» To do: Of the entries below, return only those lines from the line with "#Analytic #Hierachy #Process" to the line with "This paper presents", exactly, both included.

Pictures paired with source code:
┄┄┄┄┄┄┄┄┄┄┄┄┄┄┄┄┄┄┄┄

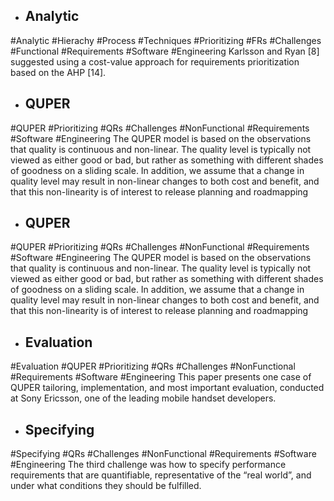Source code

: - ## Analytic
#Analytic #Hierachy #Process #Techniques #Prioritizing #FRs #Challenges #Functional #Requirements #Software #Engineering 
Karlsson and Ryan [8] suggested using a cost-value  approach for requirements prioritization based on the  AHP [14].

- ## QUPER
#QUPER #Prioritizing #QRs #Challenges #NonFunctional #Requirements #Software #Engineering 
The QUPER model is based on the observations  that quality is continuous and non-linear. The quality  level is typically not viewed as either good or bad, but  rather as something with different shades of goodness  on a sliding scale. In addition, we assume that a change  in quality level may result in non-linear changes to  both cost and benefit, and that this non-linearity is of  interest to release planning and roadmapping

- ## QUPER
#QUPER #Prioritizing #QRs #Challenges #NonFunctional #Requirements #Software #Engineering 
The QUPER model is based on the observations  that quality is continuous and non-linear. The quality  level is typically not viewed as either good or bad, but  rather as something with different shades of goodness  on a sliding scale. In addition, we assume that a change  in quality level may result in non-linear changes to  both cost and benefit, and that this non-linearity is of  interest to release planning and roadmapping

- ## Evaluation
#Evaluation #QUPER #Prioritizing #QRs #Challenges #NonFunctional #Requirements #Software #Engineering 
This paper presents one case of QUPER tailoring,  implementation, and most important evaluation,  conducted at Sony Ericsson, one of the leading mobile  handset developers.

- ## Specifying
#Specifying #QRs #Challenges #NonFunctional #Requirements #Software #Engineering 
The third challenge was how to specify  performance requirements that are quantifiable,  representative of the “real world”, and under what  conditions they should be fulfilled.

┄┄┄┄┄┄┄┄┄┄┄┄┄┄┄┄┄┄┄┄

» Task response:
#Analytic #Hierachy #Process #Techniques #Prioritizing #FRs #Challenges #Functional #Requirements #Software #Engineering 
Karlsson and Ryan [8] suggested using a cost-value  approach for requirements prioritization based on the  AHP [14].

- ## QUPER
#QUPER #Prioritizing #QRs #Challenges #NonFunctional #Requirements #Software #Engineering 
The QUPER model is based on the observations  that quality is continuous and non-linear. The quality  level is typically not viewed as either good or bad, but  rather as something with different shades of goodness  on a sliding scale. In addition, we assume that a change  in quality level may result in non-linear changes to  both cost and benefit, and that this non-linearity is of  interest to release planning and roadmapping

- ## QUPER
#QUPER #Prioritizing #QRs #Challenges #NonFunctional #Requirements #Software #Engineering 
The QUPER model is based on the observations  that quality is continuous and non-linear. The quality  level is typically not viewed as either good or bad, but  rather as something with different shades of goodness  on a sliding scale. In addition, we assume that a change  in quality level may result in non-linear changes to  both cost and benefit, and that this non-linearity is of  interest to release planning and roadmapping

- ## Evaluation
#Evaluation #QUPER #Prioritizing #QRs #Challenges #NonFunctional #Requirements #Software #Engineering 
This paper presents one case of QUPER tailoring,  implementation, and most important evaluation,  conducted at Sony Ericsson, one of the leading mobile  handset developers.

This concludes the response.